> [Task description] Find every line containing "displays" in the records below and report the tally as a bare number.

(Data items)
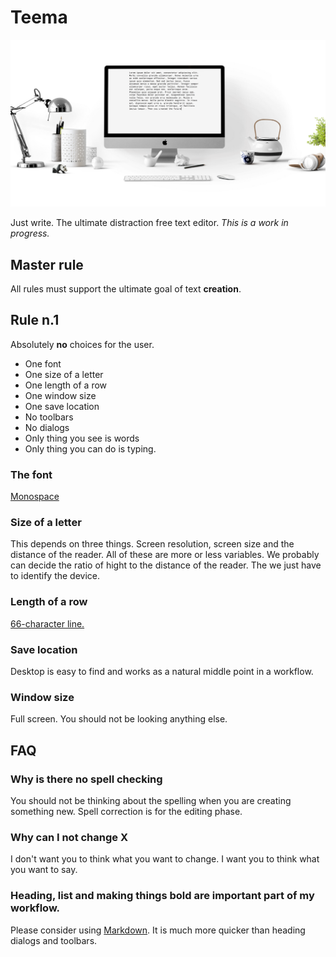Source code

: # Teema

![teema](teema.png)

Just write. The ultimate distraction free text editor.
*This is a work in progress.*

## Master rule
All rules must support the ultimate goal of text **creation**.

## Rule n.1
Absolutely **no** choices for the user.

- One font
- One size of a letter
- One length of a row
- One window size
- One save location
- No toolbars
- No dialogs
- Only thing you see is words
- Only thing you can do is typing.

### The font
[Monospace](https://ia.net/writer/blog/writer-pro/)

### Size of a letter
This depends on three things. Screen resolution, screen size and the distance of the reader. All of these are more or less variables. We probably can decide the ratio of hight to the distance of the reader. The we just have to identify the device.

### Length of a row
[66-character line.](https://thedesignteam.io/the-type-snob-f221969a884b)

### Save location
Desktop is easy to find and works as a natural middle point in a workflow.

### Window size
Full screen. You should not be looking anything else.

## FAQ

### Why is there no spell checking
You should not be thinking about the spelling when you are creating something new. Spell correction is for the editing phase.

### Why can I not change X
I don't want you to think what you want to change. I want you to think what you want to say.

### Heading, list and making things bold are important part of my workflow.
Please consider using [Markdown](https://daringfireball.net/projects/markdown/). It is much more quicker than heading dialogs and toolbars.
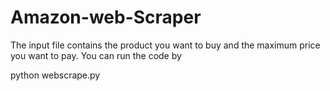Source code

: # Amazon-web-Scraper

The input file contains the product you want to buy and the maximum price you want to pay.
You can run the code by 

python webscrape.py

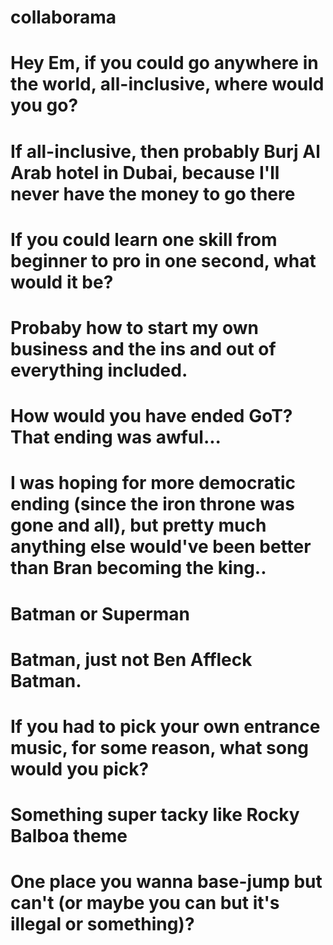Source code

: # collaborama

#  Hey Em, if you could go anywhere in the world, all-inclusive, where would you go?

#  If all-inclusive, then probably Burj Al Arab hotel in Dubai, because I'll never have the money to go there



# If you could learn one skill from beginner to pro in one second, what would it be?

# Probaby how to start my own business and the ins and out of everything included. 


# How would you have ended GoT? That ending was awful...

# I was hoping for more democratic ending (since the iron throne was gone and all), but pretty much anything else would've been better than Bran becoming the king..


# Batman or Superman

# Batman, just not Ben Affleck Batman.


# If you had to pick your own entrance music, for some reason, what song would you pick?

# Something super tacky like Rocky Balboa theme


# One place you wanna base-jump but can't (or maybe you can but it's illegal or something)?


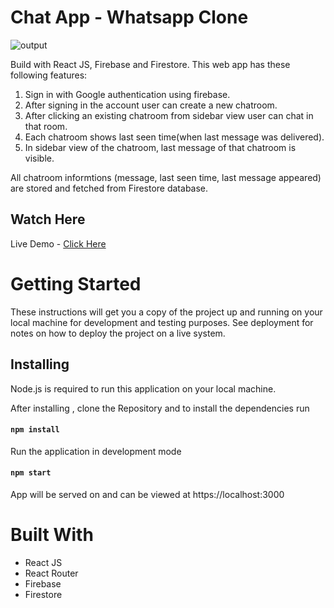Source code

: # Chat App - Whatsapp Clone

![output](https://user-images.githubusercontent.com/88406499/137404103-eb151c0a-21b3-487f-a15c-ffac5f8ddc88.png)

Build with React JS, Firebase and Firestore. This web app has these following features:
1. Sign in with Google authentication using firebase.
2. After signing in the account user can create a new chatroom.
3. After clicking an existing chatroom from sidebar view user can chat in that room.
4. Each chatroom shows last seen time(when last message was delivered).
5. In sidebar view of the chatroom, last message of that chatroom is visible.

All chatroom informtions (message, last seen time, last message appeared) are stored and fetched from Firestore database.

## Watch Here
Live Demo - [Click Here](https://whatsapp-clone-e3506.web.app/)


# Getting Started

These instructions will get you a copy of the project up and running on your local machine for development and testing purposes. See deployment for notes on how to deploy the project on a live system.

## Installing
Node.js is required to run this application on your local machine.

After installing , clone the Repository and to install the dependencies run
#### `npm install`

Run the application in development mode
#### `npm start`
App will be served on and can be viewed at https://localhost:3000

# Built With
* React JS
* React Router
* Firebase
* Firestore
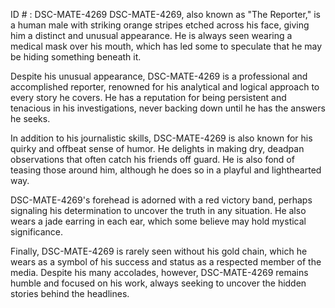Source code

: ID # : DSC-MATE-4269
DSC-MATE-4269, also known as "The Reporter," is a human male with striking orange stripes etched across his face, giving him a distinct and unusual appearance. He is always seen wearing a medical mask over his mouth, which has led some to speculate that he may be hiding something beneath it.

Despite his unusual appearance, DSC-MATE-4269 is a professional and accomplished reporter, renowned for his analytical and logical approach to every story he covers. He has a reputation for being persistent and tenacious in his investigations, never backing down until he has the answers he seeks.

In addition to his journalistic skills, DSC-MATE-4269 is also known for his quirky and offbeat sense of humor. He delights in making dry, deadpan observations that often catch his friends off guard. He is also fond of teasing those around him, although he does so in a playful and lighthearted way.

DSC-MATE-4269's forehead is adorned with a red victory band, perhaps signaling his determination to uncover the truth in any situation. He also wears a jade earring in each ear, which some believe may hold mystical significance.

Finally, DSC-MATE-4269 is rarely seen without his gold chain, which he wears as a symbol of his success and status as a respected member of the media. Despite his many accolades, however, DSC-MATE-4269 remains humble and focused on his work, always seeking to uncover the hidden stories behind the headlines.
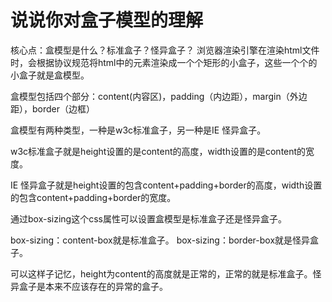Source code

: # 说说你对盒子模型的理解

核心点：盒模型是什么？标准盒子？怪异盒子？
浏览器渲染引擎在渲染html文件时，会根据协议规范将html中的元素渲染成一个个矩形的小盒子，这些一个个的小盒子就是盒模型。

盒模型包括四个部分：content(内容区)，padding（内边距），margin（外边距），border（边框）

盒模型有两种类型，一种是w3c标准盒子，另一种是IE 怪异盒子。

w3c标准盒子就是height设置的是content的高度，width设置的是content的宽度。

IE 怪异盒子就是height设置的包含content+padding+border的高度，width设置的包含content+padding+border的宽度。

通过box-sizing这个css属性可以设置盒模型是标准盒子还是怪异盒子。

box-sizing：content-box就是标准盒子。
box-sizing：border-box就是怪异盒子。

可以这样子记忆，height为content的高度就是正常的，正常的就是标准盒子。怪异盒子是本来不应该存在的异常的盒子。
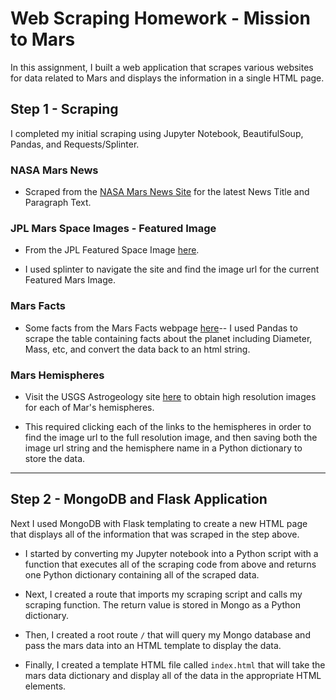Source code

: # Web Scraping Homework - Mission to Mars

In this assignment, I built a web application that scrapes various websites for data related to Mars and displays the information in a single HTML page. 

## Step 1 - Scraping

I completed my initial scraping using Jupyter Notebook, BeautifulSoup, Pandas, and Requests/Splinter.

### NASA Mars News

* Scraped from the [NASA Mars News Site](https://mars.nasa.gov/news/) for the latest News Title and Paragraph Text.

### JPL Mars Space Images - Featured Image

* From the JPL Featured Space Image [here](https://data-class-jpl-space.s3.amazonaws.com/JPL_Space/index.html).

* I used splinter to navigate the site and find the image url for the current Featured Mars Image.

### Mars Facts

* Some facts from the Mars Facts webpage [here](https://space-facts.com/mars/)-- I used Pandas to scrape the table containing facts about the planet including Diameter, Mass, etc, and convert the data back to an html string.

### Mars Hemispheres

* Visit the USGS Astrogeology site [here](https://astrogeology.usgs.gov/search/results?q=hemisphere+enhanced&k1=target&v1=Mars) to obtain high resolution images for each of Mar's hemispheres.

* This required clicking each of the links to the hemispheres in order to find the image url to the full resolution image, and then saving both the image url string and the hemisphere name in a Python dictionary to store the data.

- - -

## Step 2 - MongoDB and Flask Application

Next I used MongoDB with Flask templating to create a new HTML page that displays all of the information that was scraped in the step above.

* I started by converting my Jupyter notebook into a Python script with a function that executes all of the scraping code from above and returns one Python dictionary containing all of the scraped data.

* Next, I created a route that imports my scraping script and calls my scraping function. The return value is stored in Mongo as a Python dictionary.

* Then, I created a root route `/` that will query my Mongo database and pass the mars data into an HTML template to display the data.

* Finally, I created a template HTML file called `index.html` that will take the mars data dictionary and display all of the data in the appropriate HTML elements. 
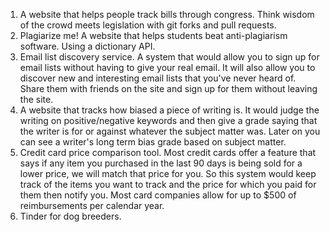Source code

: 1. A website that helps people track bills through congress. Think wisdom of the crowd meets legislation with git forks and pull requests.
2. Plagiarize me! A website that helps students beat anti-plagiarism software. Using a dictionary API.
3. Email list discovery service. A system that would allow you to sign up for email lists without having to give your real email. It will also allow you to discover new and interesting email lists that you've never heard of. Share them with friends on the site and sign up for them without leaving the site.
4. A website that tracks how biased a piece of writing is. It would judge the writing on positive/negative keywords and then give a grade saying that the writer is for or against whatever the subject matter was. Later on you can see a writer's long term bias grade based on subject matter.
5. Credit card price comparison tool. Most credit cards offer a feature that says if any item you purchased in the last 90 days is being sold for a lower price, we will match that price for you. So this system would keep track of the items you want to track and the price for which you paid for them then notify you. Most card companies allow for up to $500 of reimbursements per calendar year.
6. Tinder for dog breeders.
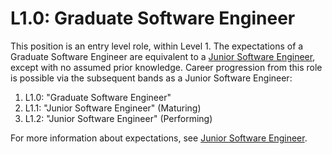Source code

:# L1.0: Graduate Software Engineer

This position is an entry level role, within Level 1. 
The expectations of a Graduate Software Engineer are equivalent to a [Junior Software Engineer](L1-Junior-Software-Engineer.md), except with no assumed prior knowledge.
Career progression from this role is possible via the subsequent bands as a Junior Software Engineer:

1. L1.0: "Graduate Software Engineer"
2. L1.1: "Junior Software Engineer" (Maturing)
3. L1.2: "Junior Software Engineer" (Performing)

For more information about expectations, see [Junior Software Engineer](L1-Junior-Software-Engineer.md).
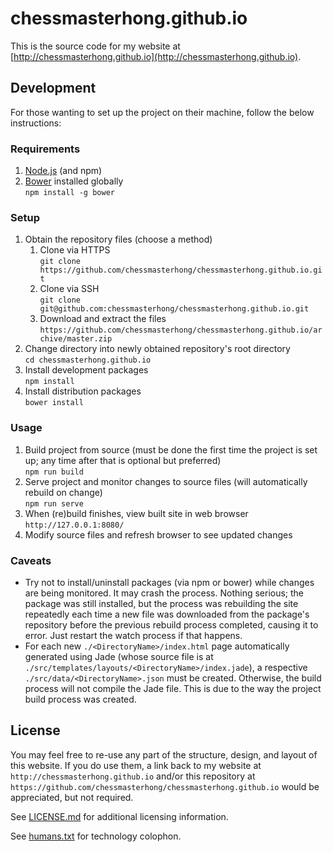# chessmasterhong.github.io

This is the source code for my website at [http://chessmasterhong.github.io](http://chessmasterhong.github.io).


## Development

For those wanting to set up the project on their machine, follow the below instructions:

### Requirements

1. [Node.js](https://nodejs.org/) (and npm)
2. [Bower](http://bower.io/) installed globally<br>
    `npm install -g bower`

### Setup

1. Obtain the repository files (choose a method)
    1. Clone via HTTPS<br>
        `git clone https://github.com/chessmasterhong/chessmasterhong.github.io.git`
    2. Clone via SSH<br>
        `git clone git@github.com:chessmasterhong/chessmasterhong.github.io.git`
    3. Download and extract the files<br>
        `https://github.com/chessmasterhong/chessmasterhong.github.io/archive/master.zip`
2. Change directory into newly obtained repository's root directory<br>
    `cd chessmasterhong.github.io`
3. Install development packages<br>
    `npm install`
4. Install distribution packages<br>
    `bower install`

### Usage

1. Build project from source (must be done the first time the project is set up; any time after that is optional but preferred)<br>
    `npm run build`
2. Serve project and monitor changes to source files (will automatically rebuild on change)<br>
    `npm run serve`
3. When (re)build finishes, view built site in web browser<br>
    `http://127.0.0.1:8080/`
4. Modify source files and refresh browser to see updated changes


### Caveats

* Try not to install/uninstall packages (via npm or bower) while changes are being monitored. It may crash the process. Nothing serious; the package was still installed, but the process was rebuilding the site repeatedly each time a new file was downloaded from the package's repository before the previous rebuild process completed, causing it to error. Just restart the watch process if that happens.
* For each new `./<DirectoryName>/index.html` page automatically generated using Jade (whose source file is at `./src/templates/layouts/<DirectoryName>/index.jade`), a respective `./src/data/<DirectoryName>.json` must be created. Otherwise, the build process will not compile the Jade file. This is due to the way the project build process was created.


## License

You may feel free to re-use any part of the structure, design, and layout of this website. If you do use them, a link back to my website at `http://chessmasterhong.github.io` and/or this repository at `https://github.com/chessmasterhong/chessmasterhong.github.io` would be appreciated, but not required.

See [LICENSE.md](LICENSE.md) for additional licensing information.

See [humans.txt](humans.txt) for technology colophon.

> [Result of the task] 2